Anomaly forecasting (ANF) is a more natural method for forecasting extreme weather events. It measures the forecast distribution departure from the climatological distribution. The method has been widely applied to forecasts of extreme heat waves, winter storms, etc. (Grumm 2001; Graham and Grumm 2010). ANF was implemented as a forecast product at NOAA’s National Weather Service (NWS) in December 2007 (Zhu and Cui 2007). Based on the NCEP–NCAR 40-yr reanalysis, a daily climatological distribution [probability distribution function (PDF)] has been created for 19 atmospheric variables such as height, temperature, winds, etc. ANF products have been generated from a bias-corrected ensemble forecast (or probabilistic forecast). The products provide 1) the ensemble mean as a percentile of the climatological distribution and 2) each ensemble member as a percentile of the climatological distribution. Based on these products, users could build various ANFs, such as greater than 1-, 2-, and 3-sigma standard deviation ANFs for various meteorological elements. Furthermore, by comparing the forecast PDF with the climatological PDF, the users could easily identify an extreme weather event.
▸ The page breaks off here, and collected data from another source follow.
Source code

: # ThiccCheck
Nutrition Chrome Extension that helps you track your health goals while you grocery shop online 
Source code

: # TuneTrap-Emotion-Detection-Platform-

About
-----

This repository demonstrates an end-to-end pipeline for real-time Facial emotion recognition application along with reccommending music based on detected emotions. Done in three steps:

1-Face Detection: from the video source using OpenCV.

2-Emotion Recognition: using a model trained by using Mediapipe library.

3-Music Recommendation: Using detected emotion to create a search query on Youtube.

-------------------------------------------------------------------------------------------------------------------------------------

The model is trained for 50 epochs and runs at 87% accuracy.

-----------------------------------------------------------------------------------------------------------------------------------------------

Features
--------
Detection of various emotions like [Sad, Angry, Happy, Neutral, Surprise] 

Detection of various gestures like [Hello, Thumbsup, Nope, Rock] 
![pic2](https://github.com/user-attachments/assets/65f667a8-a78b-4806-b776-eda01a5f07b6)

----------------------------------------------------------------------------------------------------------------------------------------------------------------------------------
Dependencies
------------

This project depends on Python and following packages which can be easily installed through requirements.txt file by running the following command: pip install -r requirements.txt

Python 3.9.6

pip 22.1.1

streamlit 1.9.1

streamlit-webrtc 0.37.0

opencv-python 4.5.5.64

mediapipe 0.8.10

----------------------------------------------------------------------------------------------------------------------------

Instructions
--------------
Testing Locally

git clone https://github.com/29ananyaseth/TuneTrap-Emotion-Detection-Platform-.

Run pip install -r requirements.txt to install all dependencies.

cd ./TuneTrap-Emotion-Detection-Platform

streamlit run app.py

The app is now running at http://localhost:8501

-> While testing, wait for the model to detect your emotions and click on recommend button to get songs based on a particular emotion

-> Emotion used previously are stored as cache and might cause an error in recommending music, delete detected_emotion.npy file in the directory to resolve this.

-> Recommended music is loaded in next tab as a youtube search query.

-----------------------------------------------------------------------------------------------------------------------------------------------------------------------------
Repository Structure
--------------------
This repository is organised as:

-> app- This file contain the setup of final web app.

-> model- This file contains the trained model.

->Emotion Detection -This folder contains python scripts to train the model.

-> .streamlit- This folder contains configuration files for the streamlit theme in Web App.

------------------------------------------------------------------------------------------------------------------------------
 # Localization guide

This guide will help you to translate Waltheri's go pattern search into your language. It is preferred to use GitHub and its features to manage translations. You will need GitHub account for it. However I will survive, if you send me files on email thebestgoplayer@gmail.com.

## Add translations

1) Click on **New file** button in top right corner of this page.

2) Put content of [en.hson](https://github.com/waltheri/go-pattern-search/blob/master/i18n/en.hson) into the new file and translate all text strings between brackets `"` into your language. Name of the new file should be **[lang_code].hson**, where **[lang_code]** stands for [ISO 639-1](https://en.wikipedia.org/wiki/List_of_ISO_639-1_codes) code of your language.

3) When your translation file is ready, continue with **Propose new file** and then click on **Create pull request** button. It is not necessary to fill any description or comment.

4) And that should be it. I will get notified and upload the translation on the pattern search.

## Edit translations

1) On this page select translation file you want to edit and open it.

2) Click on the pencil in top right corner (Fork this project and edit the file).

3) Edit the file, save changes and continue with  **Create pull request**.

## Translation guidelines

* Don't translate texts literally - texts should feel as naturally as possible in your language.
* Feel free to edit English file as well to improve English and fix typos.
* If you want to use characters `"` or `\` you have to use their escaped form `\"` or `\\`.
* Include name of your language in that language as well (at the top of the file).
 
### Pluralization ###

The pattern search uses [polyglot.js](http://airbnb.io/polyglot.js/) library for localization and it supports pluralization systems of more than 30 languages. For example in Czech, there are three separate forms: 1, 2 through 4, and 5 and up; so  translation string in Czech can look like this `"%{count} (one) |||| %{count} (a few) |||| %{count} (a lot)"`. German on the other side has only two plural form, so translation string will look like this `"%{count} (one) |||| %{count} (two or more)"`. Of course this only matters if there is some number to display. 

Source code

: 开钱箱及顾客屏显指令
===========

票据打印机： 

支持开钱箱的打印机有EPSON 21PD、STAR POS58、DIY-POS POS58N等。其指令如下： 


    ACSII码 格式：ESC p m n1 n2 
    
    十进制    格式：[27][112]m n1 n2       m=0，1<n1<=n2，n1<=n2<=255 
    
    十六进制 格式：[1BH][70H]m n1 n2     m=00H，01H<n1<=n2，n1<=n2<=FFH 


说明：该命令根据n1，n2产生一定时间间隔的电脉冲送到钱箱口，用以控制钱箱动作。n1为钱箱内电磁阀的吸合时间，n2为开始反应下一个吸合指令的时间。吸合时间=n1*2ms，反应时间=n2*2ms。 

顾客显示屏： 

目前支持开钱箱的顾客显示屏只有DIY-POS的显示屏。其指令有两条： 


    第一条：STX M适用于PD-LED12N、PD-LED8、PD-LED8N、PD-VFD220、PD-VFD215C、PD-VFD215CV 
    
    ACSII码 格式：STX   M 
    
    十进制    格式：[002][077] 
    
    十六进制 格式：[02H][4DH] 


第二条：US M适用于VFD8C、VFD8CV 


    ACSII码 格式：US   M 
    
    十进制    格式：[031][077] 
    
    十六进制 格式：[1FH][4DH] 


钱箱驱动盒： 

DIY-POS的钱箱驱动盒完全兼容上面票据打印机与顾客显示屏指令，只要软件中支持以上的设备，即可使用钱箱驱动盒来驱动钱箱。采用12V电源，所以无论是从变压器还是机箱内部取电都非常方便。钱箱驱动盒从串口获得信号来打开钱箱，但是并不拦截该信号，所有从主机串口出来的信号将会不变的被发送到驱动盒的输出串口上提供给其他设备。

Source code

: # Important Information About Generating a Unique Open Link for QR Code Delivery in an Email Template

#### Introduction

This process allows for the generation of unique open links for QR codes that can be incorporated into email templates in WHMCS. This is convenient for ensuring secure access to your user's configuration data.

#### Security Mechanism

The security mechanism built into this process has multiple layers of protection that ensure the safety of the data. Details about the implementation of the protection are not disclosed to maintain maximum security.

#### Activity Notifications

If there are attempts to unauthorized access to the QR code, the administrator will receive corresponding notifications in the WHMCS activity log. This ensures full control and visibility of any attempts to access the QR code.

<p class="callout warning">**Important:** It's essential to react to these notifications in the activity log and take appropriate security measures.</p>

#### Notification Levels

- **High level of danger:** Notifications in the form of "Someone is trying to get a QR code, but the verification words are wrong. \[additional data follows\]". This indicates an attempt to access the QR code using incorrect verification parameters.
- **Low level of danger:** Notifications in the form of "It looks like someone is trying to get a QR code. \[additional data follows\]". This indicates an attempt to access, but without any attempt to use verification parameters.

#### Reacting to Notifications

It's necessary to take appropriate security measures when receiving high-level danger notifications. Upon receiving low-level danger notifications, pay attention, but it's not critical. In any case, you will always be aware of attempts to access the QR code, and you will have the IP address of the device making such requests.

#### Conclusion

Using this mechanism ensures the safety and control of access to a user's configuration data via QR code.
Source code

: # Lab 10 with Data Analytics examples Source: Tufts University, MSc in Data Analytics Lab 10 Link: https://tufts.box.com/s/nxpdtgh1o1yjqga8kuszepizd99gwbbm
In this paper, we develop a verification methodology for comparing and evaluating the extreme weather forecast products from the ANF and EFI. After explaining the verification metrics, we evaluate products from different model versions (or model upgrades), different references, and products based on a raw forecast and bias-corrected forecast. We first introduce the model and datasets in section 2 and then highlight the two extreme weather forecast methods in section 3. We also develop and apply a verification methodology to evaluate extreme cold weather forecasts and extreme precipitation forecasts in section 4. The summary will be given in section 5.
2. Model and datasets
In this study, Global Ensemble Forecast System (GEFS) version 10 (v10) (Zhu et al. 2012) and v11 (Zhou et al. 2016, manuscript submitted to Mon. Wea. Rev.) forecasts are used to calculate the ANF and EFI. The outputs include raw and bias-corrected ensemble forecasts (Cui et al. 2012). The model climatology and analysis (or observation) climatology serve as the reference climatology for the raw and bias-corrected forecasts, respectively. For the raw forecast, GEFS v11 is tested. The model climatology is calculated using an 18-yr control-only reforecast dataset.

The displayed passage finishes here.